For the adherence part of the study, Hartman and colleagues included all participants, regardless of factors such as the use of pill boxes or the need for assistance with taking medication. Participants received one or two medication bottles with electronic caps at every clinic visit, for a total of at least eight bottles in a period of 2 years. Each bottle included 90 pills. Instructions were given to participants to open the bottle every day and to take only the pill for that day out of the bottle. Participants were aware that adherence would be monitored through electronic caps and the counting of returned pills.

GLORIA’s follow-up period is ongoing. The current dataset presented by Hartman and colleagues for adherence included 371 participants for the electronic caps and 416 for pill counts. The number of participants for electronic monitoring and pill count data is different due to not all caps being returned at the time of reporting.

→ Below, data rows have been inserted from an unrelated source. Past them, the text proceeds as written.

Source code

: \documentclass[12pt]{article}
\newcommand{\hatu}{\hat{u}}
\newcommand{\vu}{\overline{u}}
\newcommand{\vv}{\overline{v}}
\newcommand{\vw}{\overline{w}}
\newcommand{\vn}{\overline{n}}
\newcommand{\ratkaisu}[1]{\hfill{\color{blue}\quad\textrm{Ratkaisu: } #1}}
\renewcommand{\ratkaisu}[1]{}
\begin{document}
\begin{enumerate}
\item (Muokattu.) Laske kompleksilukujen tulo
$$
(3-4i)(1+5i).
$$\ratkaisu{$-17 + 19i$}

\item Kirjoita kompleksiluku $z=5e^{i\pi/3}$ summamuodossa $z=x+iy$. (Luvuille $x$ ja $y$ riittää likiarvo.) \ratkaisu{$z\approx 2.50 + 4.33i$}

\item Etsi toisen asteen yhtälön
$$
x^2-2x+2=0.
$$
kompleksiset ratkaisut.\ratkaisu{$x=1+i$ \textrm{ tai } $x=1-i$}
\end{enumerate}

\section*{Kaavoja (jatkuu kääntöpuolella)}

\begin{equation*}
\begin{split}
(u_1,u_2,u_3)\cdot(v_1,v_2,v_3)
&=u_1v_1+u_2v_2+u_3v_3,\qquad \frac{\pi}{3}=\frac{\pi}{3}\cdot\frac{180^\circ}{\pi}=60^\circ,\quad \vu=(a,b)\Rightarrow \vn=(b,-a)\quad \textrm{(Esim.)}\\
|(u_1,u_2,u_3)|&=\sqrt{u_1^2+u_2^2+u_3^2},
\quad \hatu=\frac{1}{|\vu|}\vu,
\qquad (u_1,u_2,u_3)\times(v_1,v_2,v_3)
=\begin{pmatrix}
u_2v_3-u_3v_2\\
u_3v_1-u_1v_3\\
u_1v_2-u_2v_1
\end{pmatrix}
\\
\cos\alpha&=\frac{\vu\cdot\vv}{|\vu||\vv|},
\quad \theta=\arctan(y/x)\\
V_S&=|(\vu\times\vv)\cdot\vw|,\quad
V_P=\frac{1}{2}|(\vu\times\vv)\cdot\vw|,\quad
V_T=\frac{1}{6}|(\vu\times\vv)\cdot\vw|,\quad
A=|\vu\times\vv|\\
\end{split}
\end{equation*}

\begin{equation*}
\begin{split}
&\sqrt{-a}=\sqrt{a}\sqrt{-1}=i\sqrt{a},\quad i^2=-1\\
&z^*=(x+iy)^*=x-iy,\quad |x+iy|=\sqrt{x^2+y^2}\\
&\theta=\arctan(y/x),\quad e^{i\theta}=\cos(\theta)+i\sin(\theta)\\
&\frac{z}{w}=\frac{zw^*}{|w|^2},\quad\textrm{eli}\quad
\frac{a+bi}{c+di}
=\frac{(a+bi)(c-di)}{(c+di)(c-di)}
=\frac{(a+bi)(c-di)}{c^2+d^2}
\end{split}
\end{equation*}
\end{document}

According to the researchers, 90% of the patients had “good adherence” based on counting returned pills. Meanwhile, just 20% demonstrated “good adherence” based on electronic monitoring only. In addition, electronic cap data classified 30% of participants as non-users — defined as those who opened their bottle on fewer than 20% of days — and 40% as irregular users.

“This study suggests that electronic monitoring as implemented in our trial is less suitable than pill count to measure medication adherence in older people with RA,” Hartman and colleagues wrote. “Most patients did not implement the dosing regimen, ie they did not open (or close) the bottle daily as prescribed, but irregularly or rarely instead. Interviews suggested this was at least in part due to difficulties with opening the bottle or use of other pill boxes that were intermittently filled from the study medication bottle. For such patients, pill count is more suitable, or monitoring of blood levels where feasible.”